* _PROMPT_
Please give back word for word the lines of the material below between the line containing "#### About Article" and the line containing "#### About Notifications", inclusive.

━━━━━━━━━━━━━━━━━━━━━━━━━━━━━━

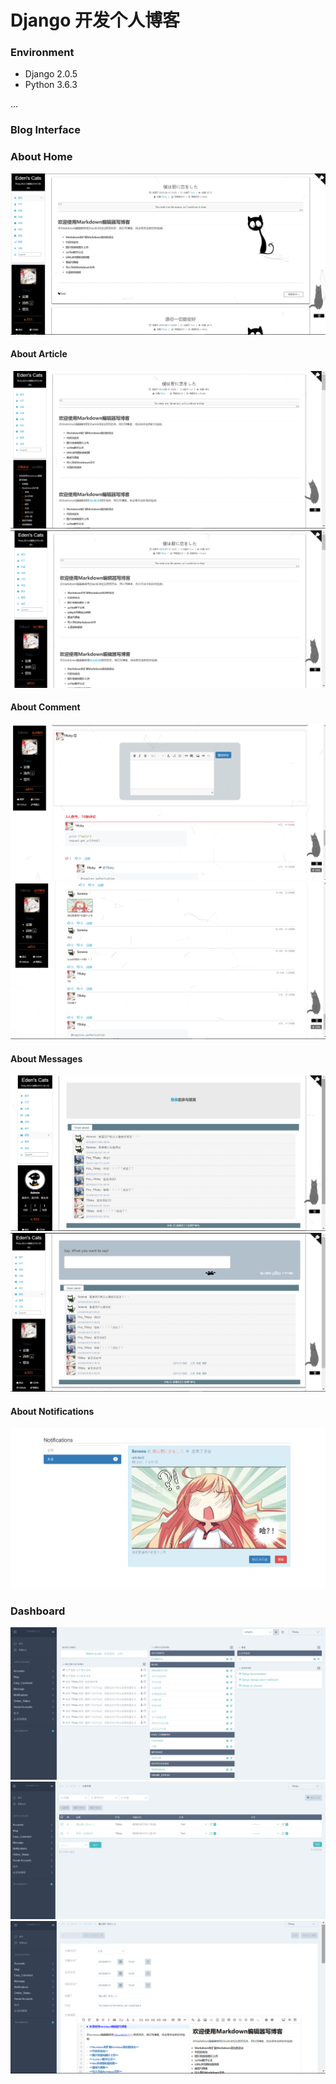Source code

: # Django 开发个人博客

### Environment

+ Django 2.0.5
+ Python 3.6.3

...

### Blog Interface


### About Home
![](images/home1.png)

#### About Article

![](images/article1.png)
![](images/article2.png)

#### About Comment
![](images/comment1.png)
![](images/comment2.png)


#### About Messages
![](images/messages1.png)
![](images/messages2.png)

#### About Notifications
![](images/notifications1.png)


### Dashboard
![](images/dashboard1.png)
![](images/dashboard2.png)
![](images/dashboard3.png)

━━━━━━━━━━━━━━━━━━━━━━━━━━━━━━

* _SOLUTION TO THIS EXERCISE_
#### About Article

![](images/article1.png)
![](images/article2.png)

#### About Comment
![](images/comment1.png)
![](images/comment2.png)


#### About Messages
![](images/messages1.png)
![](images/messages2.png)

#### About Notifications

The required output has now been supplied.